◆ Activity
How many lines below contain the word "échelle"? Reply solely with the number.

(Recorded data)
[Start of Attachment]
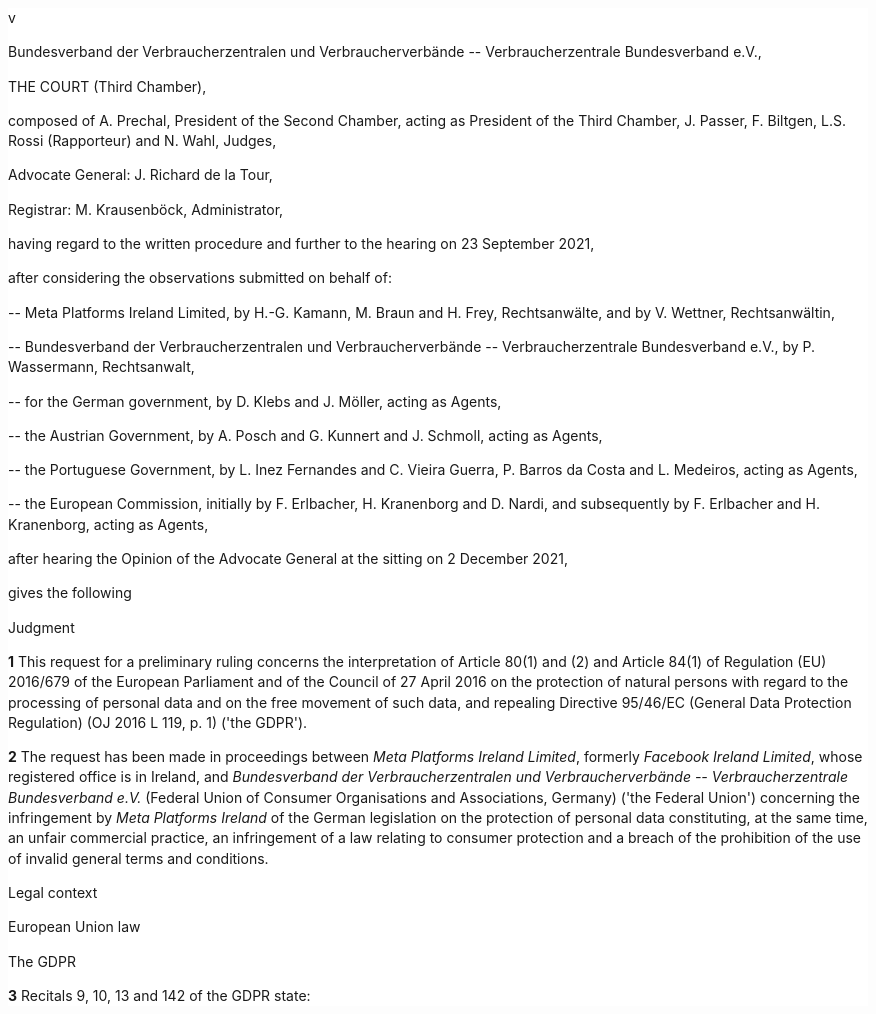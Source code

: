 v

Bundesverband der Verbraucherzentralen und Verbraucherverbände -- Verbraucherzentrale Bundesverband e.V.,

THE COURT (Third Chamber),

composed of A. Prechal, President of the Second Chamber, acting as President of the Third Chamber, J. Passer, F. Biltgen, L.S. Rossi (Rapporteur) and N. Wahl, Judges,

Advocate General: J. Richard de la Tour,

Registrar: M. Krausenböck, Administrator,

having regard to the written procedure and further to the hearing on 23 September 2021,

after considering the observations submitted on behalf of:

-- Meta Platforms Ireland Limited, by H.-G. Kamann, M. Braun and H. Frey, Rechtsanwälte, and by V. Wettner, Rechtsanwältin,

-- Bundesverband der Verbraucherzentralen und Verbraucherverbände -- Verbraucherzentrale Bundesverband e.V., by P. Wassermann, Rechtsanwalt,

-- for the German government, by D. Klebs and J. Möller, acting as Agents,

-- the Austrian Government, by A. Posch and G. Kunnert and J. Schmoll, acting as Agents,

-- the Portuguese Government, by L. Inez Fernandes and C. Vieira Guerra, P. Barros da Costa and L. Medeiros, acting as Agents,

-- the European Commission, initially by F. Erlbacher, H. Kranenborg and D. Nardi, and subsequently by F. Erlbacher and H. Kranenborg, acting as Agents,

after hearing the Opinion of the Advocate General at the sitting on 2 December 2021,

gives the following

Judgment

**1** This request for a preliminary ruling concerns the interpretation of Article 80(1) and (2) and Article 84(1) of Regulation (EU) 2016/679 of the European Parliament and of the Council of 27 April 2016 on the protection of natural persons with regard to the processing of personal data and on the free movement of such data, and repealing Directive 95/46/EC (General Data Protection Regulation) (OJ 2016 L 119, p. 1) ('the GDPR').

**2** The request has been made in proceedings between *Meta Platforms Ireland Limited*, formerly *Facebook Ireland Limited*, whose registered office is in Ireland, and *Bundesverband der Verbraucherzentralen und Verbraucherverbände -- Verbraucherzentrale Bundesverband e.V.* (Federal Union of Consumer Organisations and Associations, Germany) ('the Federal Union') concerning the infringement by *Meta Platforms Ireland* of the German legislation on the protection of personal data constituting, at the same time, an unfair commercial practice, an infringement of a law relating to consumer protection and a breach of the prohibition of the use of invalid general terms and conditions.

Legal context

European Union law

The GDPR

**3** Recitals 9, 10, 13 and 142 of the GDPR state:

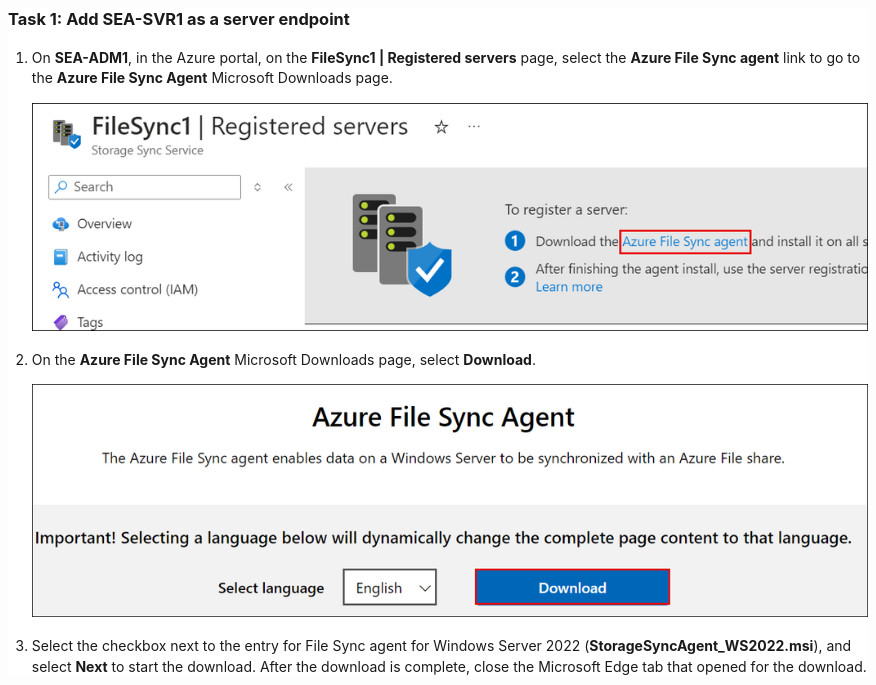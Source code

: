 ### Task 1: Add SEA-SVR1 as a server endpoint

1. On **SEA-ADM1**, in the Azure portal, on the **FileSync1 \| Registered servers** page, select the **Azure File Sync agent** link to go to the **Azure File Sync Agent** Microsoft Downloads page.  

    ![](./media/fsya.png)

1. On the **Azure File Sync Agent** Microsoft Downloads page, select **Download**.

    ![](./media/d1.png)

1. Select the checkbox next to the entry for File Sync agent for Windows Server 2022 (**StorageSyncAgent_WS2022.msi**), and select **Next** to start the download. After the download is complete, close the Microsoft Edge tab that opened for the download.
[End of Attachment]
[Start of Attachment]
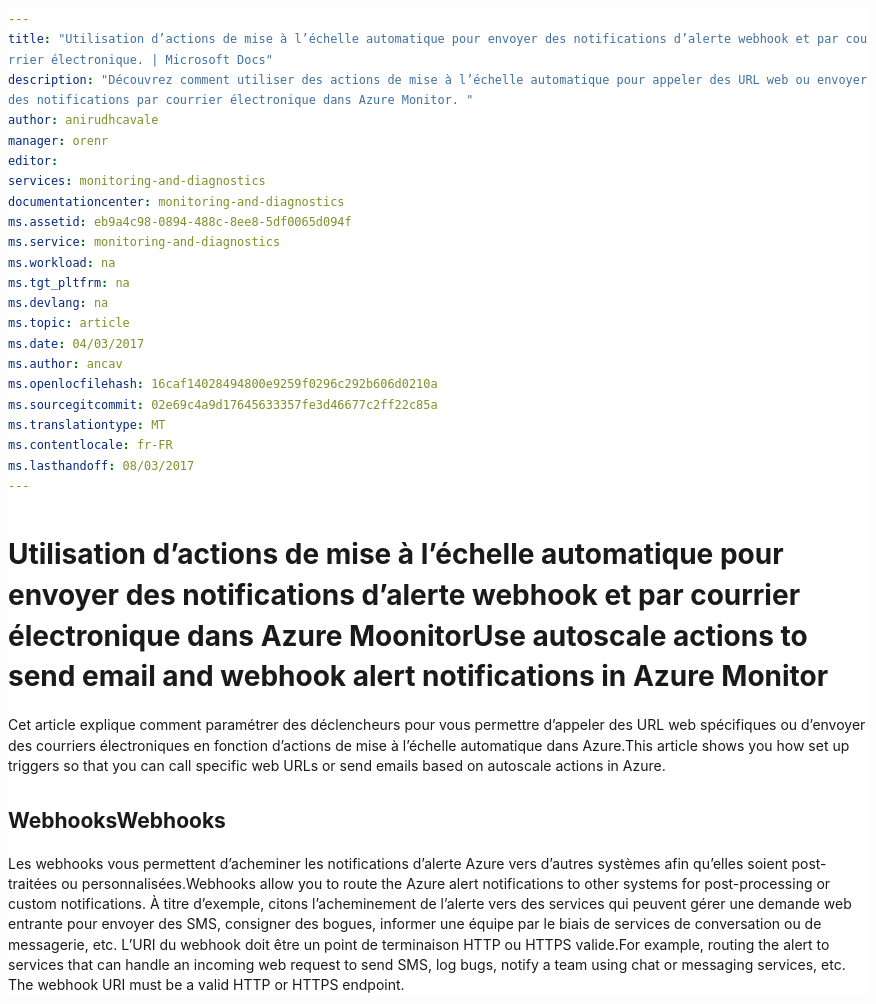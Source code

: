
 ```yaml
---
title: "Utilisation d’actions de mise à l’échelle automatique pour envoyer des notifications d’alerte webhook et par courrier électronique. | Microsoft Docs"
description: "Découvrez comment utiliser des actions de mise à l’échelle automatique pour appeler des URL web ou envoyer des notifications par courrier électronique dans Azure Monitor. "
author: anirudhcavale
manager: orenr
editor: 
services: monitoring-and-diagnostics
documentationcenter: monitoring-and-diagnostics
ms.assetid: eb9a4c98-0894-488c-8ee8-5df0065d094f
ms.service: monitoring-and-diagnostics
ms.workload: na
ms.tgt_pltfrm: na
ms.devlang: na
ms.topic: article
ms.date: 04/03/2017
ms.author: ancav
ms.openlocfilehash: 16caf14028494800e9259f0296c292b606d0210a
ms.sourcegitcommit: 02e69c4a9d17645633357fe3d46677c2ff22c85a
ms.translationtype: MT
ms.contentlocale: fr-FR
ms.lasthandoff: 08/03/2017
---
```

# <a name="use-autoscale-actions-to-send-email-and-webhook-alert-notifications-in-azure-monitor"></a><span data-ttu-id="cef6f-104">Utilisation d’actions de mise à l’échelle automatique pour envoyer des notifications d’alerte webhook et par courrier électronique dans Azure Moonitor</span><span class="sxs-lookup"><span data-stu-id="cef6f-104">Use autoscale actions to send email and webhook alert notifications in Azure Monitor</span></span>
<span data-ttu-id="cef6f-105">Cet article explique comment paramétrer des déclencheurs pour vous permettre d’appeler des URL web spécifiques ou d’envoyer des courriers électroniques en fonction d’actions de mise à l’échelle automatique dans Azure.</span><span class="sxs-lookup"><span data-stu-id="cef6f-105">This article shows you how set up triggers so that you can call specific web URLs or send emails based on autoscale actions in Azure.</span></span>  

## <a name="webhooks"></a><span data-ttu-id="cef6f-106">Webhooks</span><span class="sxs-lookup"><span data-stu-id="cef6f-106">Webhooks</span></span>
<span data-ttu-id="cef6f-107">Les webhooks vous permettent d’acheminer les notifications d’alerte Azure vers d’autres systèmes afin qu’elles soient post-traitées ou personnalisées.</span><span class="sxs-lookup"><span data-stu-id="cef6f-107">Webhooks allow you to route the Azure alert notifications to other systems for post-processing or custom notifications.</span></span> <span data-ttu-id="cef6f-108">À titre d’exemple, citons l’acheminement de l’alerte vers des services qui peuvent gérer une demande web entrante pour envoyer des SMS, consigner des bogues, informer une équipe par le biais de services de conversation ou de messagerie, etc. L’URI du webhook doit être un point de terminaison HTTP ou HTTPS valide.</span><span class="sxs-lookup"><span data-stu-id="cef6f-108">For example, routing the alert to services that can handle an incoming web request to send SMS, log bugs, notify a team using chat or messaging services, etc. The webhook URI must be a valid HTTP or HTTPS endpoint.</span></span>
[End of Attachment]
◆ Response
4